Rogue One is the first Star Wars feature released outside the main continuum of Episode films. In Hollywood parlance, it’s a prequel/spinoff, but in truth Rogue One is merely the highest profile work in a vast “expanded universe” of Star Wars novels, comics, TV series, and video games. Devotees of the nameless galaxy Far, Far Away will be pleased to discover that Rogue One fulfills the cinematic storytelling potential of George Lucas’s vivid setting by portraying a different kind of Star Wars story: murkier, bloodier, and more forlorn. Rogue One is the gritty ensemble war picture to the core Episodes’ wondrous space adventure serial, although the new film is embedded so deeply in cinematic clichés and Star Wars plot traditions that it never feels entirely unfamiliar (or ground-breaking).
Wartime sabotage thrillers like The Guns of Navarone and Operation Crossbow provide the model for Rogue One, although there’s a bit of a Dirty Dozen-style “ragtag band of misfits” to it as well. Taking place just prior to the events of the original A New Hope, the film concerns one Jyn Erso (Felicity Jones), a survival-minded criminal who happens to be the daughter of Imperial engineering officer Galen Erso (Mads Mikkelsen). Springing her from one of the Empire’s prison camps, the Rebel Alliance teams her with cold-blooded intelligence agent Cassian Andor (Diego Luna) and his acerbic reprogrammed Imperial droid K-2SO (Alan Tudyk). In return for her freedom, she is persuaded to help the Rebels contact radical anti-Imperial terrorist Saw Gerrera (Forest Whitaker), who raised Jyn after her father was press-ganged back into the Empire’s fold.
Saw, in turn, is holding Imperial pilot and deserter Bodhi Rook (Riz Ahmed), who carries a secret message from Galen: The Empire is about to complete a new planet-annihilating superweapon, but the master engineer has secretly built a tiny, fatal weakness into its design. There are all manner of complications and tangents, but ultimately it comes down to a seemingly impossible Hail Mary mission. Jyn, Cassian, and their motley squad—including the blind, Force-sensitive warrior Chirrut Îmwe (Donnie Yen) and grizzled assassin Baze Malbus (Wen Jiang)—must steal the plans for this “Death Star.”

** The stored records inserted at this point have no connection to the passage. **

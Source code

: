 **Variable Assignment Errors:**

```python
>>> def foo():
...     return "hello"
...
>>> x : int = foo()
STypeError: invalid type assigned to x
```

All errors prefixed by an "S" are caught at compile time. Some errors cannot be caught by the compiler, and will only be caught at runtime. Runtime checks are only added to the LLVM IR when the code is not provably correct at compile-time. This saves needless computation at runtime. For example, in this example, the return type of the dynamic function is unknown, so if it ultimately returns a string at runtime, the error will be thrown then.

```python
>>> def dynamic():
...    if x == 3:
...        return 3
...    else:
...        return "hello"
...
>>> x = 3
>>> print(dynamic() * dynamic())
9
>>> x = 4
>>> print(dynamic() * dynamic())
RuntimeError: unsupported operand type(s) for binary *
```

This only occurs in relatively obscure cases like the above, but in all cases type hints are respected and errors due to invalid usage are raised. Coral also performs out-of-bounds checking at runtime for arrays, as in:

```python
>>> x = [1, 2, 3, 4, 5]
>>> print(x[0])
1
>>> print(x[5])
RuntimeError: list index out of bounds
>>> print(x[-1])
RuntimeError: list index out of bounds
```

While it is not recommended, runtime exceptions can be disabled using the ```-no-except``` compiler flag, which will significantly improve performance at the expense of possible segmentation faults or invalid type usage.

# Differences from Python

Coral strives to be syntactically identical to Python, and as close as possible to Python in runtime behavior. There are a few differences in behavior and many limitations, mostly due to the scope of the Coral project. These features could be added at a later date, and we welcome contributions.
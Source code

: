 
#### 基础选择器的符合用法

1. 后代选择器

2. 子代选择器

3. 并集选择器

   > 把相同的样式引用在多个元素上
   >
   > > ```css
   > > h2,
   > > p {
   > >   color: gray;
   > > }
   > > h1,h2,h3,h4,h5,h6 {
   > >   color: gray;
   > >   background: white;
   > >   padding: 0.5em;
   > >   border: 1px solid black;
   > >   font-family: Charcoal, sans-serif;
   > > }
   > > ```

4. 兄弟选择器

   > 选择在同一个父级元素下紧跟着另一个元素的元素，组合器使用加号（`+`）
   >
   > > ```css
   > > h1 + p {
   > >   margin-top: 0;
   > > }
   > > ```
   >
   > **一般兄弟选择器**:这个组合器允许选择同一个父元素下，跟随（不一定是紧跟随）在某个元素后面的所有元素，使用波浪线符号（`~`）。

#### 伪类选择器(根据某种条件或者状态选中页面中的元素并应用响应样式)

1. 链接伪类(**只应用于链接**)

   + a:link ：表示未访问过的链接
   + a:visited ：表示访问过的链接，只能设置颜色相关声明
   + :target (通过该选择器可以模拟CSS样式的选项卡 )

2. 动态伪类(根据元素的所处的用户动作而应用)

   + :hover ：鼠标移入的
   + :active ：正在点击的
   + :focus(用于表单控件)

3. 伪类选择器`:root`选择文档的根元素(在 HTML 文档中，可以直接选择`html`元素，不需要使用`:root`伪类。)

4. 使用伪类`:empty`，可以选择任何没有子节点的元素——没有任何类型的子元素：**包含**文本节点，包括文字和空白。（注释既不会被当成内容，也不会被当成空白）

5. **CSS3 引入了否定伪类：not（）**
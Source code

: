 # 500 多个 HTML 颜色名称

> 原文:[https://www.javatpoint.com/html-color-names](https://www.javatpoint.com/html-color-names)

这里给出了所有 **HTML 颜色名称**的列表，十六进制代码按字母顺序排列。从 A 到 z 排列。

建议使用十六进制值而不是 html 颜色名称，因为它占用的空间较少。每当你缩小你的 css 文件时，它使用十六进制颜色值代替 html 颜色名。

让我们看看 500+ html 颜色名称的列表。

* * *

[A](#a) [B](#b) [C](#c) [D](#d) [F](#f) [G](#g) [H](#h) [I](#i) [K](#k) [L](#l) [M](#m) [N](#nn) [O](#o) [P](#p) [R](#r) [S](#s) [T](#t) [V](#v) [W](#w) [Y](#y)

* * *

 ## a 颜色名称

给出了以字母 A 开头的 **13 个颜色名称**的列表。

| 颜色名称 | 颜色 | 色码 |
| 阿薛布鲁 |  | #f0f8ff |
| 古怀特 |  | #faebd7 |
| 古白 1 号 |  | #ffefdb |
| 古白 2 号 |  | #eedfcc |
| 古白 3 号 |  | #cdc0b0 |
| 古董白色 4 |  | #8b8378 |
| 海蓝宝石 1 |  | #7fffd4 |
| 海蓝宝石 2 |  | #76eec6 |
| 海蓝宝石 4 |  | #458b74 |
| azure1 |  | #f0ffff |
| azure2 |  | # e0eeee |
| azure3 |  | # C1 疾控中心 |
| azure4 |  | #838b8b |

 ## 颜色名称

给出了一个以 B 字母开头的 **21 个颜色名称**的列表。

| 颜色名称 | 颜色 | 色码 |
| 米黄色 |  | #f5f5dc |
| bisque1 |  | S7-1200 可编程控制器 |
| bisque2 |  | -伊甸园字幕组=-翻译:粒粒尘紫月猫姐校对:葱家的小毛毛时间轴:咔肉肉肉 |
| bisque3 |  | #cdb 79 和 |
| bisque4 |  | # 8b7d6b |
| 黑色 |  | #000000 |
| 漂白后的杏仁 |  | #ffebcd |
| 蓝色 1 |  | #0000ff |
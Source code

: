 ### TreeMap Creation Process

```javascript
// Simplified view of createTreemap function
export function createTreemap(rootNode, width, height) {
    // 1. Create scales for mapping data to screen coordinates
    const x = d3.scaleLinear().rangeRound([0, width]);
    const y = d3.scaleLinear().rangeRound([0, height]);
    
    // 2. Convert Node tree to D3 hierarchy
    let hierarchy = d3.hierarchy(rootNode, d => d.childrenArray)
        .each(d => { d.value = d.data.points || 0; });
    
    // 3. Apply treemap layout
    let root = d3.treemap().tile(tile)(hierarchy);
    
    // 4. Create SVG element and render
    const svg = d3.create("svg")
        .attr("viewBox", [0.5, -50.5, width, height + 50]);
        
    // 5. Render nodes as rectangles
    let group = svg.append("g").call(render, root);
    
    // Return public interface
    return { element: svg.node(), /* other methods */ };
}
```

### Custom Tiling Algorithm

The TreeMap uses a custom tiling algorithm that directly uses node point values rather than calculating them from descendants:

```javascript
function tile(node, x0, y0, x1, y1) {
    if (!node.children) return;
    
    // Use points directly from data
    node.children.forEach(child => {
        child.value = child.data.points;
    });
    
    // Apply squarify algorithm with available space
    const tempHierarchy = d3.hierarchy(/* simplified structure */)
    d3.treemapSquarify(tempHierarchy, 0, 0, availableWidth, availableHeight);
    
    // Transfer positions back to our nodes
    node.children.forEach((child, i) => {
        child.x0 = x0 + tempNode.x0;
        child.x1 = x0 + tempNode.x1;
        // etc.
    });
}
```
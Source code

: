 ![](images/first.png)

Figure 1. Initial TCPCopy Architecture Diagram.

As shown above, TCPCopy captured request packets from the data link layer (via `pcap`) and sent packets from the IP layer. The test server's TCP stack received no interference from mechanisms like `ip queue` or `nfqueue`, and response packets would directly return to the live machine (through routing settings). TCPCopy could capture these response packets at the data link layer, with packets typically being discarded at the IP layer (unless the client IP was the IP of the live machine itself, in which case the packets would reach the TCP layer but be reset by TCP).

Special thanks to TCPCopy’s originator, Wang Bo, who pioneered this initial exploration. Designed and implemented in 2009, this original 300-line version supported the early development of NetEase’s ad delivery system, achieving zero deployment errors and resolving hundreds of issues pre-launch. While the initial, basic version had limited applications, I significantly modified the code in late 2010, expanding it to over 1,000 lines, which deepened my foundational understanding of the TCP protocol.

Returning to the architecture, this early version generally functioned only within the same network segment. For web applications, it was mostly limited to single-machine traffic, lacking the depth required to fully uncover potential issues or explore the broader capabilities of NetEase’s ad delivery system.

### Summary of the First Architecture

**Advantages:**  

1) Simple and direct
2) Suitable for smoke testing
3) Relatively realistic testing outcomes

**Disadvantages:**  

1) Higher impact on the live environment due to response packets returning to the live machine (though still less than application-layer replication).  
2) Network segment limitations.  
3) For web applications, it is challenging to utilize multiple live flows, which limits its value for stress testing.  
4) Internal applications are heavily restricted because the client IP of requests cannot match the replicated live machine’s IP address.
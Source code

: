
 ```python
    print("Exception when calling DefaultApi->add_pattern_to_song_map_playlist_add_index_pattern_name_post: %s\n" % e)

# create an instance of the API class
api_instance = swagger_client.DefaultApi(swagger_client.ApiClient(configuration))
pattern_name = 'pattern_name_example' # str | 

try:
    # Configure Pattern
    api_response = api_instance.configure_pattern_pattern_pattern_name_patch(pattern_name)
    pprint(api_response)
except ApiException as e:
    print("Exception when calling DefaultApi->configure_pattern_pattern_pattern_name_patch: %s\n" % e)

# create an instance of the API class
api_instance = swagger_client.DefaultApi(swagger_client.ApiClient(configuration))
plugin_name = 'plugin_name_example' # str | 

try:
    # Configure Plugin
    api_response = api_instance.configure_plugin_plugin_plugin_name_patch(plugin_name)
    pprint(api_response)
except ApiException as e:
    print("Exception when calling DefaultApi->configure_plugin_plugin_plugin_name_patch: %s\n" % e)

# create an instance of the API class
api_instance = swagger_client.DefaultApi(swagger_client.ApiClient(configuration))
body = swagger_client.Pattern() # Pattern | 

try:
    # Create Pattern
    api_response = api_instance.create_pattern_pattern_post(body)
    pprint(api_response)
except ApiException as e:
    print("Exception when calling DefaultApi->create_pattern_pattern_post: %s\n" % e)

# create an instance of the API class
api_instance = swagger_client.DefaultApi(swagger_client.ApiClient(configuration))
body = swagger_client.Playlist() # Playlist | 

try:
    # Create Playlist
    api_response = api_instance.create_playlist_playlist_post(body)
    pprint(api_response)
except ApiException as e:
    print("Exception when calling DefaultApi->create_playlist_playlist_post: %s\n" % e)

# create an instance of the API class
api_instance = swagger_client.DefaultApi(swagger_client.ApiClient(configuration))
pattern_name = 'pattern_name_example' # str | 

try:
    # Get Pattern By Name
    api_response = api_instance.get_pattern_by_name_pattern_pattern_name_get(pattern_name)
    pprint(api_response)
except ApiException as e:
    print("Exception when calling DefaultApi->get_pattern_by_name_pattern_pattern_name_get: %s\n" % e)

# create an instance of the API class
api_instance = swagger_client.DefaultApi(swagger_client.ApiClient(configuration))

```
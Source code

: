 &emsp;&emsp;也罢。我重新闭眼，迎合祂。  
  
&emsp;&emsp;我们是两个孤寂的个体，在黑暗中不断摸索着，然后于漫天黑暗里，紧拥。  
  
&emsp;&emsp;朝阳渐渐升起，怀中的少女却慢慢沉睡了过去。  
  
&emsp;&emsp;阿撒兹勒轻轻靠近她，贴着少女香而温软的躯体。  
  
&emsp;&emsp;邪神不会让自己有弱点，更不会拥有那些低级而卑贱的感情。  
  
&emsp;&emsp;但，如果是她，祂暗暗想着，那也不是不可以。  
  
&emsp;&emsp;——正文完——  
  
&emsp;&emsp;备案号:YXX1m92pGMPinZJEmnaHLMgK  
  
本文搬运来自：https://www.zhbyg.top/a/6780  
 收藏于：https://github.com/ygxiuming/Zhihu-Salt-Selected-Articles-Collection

Where Rogue One succeeds, it does so smashingly, bringing the Star War universe into fresh territory and providing a captivating perspective on the Empire at the height of its power and on the Rebel Alliance’s more shadowy wetwork. Ben Mendelsohn is aptly repugnant as the film’s villain, Orson Krennic, an ambitious officer who considers the Death Star his personal fiefdom. Rogue One’s most enthralling feat, however, is its rehabilitation of the superweapon itself and Darth Vader (voiced by James Earl Jones), both of which seem freshly menacing. Perhaps for the first time, the Death Star resembles a truly terrifying apocalyptic force, while Vader is an ebon dragon who reduces Rebel and Imperial alike to stammering terror. (Although one groaner line almost breaks the spell.)
Such escapist pleasures are diluted by Rogue One’s determination to shoehorn in jokes and references designed to elicit squeals from fans, and by its fussy, forced efforts to end exactly where Episode IV begins. Combined with its creepy digital humans—original trilogy actors are resurrected and de-aged unnecessarily, when recasting would have worked just fine—this pandering to nostalgia is distracting and off-putting, just as it was in Episode VII and the new Ghostbusters. Rogue One doesn’t seem to trust the strength of its own setting, a fear that is belied by how well the film functions when it simply unfolds as a bleak, thrilling war movie that just happens to take place a Long Time Ago.
Rogue One opens Friday, December 19 in wide release.